INFO:root:Starting logger


We will also define an auxiliary function to print the empty columns of the dataframes:

In [2]:
def print_empty_cols(df):
    for col in df.columns:
        print(col)
        print('-' * len(col))
        res = df[df[col] == ''].index
        print(f"{len(res)} articles have no value for column {col}")
        print(res)
        print('\n')


Finally, we will impor the bokeh library to show the charts in the notebook, and we will import the BokehHistogram class from the _herc\_common_ library to show our results:

In [3]:
from bokeh.io import output_notebook

output_notebook()



In [4]:
from herc_common import BokehHistogram

hist = BokehHistogram(color_fill="mediumslateblue", color_hover="slateblue", bins=25)

## Getting the repository URLs


The URL for every repository of the Git dataset is stored in the '_data/repo\_urls.txt_' file. First of all, we will be loading all the urls from that file into a list:

In [5]:
REPO_URLS_FILE = 'repo_urls.txt'

with open(os.path.join(DATA_DIR, REPO_URLS_FILE), 'r') as f:
    repo_urls = [line.rstrip('\n') for line in f]

len(repo_urls)

50

In [6]:
repo_urls[0]

'https://github.com/cmungall/LIRICAL/'

## Parsing the data

Now that the URLs of every repository have been saved, we can start calling the [GitHub API](https://developer.github.com/v3/) to obtain information about each repo. Since the API has a limit of 50 requests per hour for non-authorized requests, and we will be making about 200 requests to fetch all the information, we will need to make use of a personal token to make calls to the API. More information about what a personal token is, and how to create one, can be accessed through the [following link](https://help.github.com/en/github/authenticating-to-github/creating-a-personal-access-token). In the next cell we will be asking for the token:

In [7]:
import getpass


try:
    from secret import GITHUB_TOKEN
except ModuleNotFoundError:
    GITHUB_TOKEN = getpass.getpass("Introduce your personal access token to acces the GitHub API: ")
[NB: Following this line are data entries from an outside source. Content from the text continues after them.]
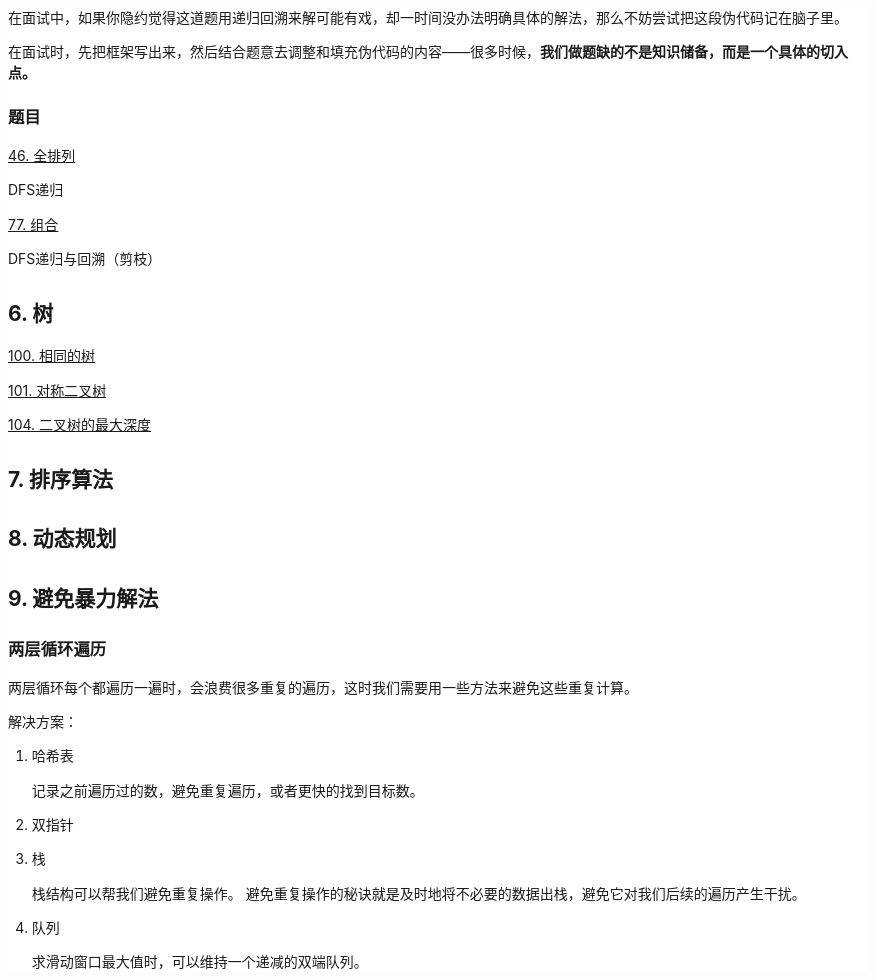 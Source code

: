 在面试中，如果你隐约觉得这道题用递归回溯来解可能有戏，却一时间没办法明确具体的解法，那么不妨尝试把这段伪代码记在脑子里。

在面试时，先把框架写出来，然后结合题意去调整和填充伪代码的内容——很多时候，**我们做题缺的不是知识储备，而是一个具体的切入点。**



### 题目

[46. 全排列](https://leetcode.cn/problems/permutations/)

DFS递归

[77. 组合](https://leetcode.cn/problems/combinations/)

DFS递归与回溯（剪枝）



## 6. 树

[100. 相同的树](https://leetcode.cn/problems/same-tree/)

[101. 对称二叉树](https://leetcode.cn/problems/symmetric-tree/)

[104. 二叉树的最大深度](https://leetcode.cn/problems/maximum-depth-of-binary-tree/)



## 7. 排序算法



## 8. 动态规划



## 9. 避免暴力解法

### 两层循环遍历

两层循环每个都遍历一遍时，会浪费很多重复的遍历，这时我们需要用一些方法来避免这些重复计算。

解决方案：

1. 哈希表

   记录之前遍历过的数，避免重复遍历，或者更快的找到目标数。

2. 双指针

3. 栈

   栈结构可以帮我们避免重复操作。
   避免重复操作的秘诀就是及时地将不必要的数据出栈，避免它对我们后续的遍历产生干扰。

4. 队列

   求滑动窗口最大值时，可以维持一个递减的双端队列。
We will now import a series of classes and functions that will be used to fetch information about a given repo and convert it to an instance of the _GitHubRepoData_ class. More information about these functions and classes can be accessed at the _src_ package:

In [8]:
from src import GitHubIssue, GitHubRepoData, parse_repo_url

Finally, we will be creating a list of GitHubRepoData instances with information about every repository from the dataset:

In [None]:
from tqdm import tqdm

git_dataset = []
pbar = tqdm(repo_urls)
for url in pbar:
    pbar.set_description(f"Processing repository: {url}")
    git_dataset.append(parse_repo_url(url, GITHUB_TOKEN))


Processing repository: https://github.com/GullyAPCBurns/ProvToolbox:  88%|████████▊ | 44/50 [01:51<00:13,  2.27s/it]                      

## Creating a dataframe

The instances created before provide a _to\_dict_ method that can be used to convert the class to a Python dict. This dict can be used to easily create a pandas DataFrame. This DataFrame will be used from now on to explore and interact with the dataset:

In [None]:
import pandas as pd

df = pd.DataFrame([repo.to_dict() for repo in git_dataset])
df.head()

## Data cleaning and feature engineering

First of all, we will be taking an initial look to the values from the dataset:

In [None]:
df.loc[:, df.columns != 'gh_id'].describe()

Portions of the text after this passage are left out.